-- Opening Marker --

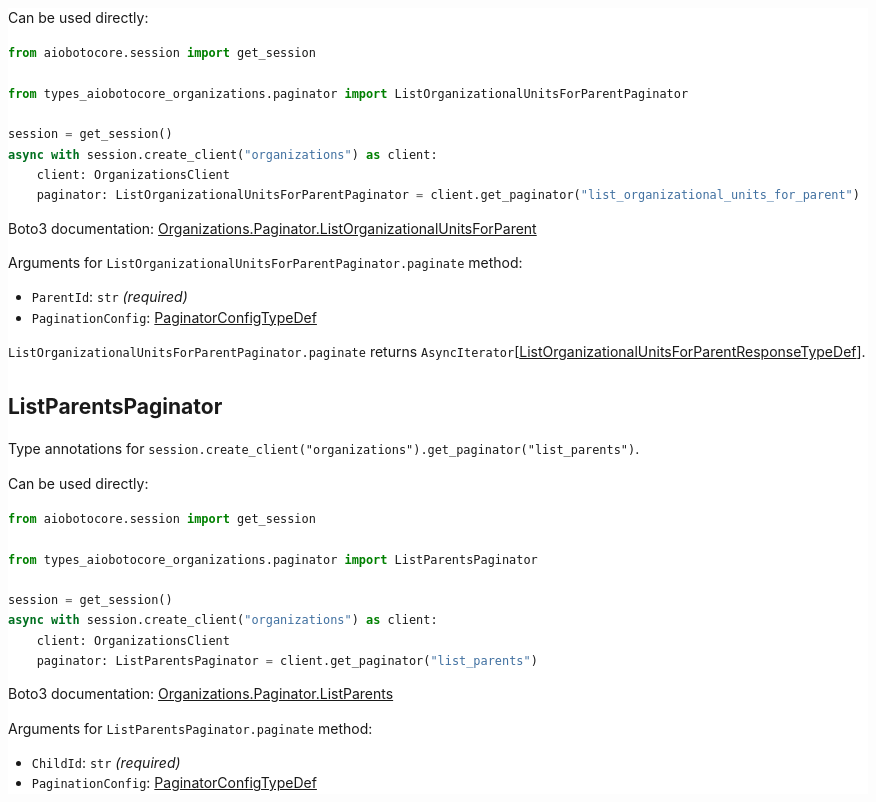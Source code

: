 Can be used directly:

```python
from aiobotocore.session import get_session

from types_aiobotocore_organizations.paginator import ListOrganizationalUnitsForParentPaginator

session = get_session()
async with session.create_client("organizations") as client:
    client: OrganizationsClient
    paginator: ListOrganizationalUnitsForParentPaginator = client.get_paginator("list_organizational_units_for_parent")
```

Boto3 documentation:
[Organizations.Paginator.ListOrganizationalUnitsForParent](https://boto3.amazonaws.com/v1/documentation/api/latest/reference/services/organizations.html#Organizations.Paginator.ListOrganizationalUnitsForParent)

Arguments for `ListOrganizationalUnitsForParentPaginator.paginate` method:

- `ParentId`: `str` *(required)*
- `PaginationConfig`:
  [PaginatorConfigTypeDef](./type_defs.md#paginatorconfigtypedef)

`ListOrganizationalUnitsForParentPaginator.paginate` returns
`AsyncIterator`\[[ListOrganizationalUnitsForParentResponseTypeDef](./type_defs.md#listorganizationalunitsforparentresponsetypedef)\].

<a id="listparentspaginator"></a>

## ListParentsPaginator

Type annotations for
`session.create_client("organizations").get_paginator("list_parents")`.

Can be used directly:

```python
from aiobotocore.session import get_session

from types_aiobotocore_organizations.paginator import ListParentsPaginator

session = get_session()
async with session.create_client("organizations") as client:
    client: OrganizationsClient
    paginator: ListParentsPaginator = client.get_paginator("list_parents")
```

Boto3 documentation:
[Organizations.Paginator.ListParents](https://boto3.amazonaws.com/v1/documentation/api/latest/reference/services/organizations.html#Organizations.Paginator.ListParents)

Arguments for `ListParentsPaginator.paginate` method:

- `ChildId`: `str` *(required)*
- `PaginationConfig`:
  [PaginatorConfigTypeDef](./type_defs.md#paginatorconfigtypedef)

-- Closing Marker --

_EXERCISE OBJECTIVE_
For each line of the material that contains "reference", return a copy.

_SOLUTION FOR THIS TASK_
[Organizations.Paginator.ListOrganizationalUnitsForParent](https://boto3.amazonaws.com/v1/documentation/api/latest/reference/services/organizations.html#Organizations.Paginator.ListOrganizationalUnitsForParent)
[Organizations.Paginator.ListParents](https://boto3.amazonaws.com/v1/documentation/api/latest/reference/services/organizations.html#Organizations.Paginator.ListParents)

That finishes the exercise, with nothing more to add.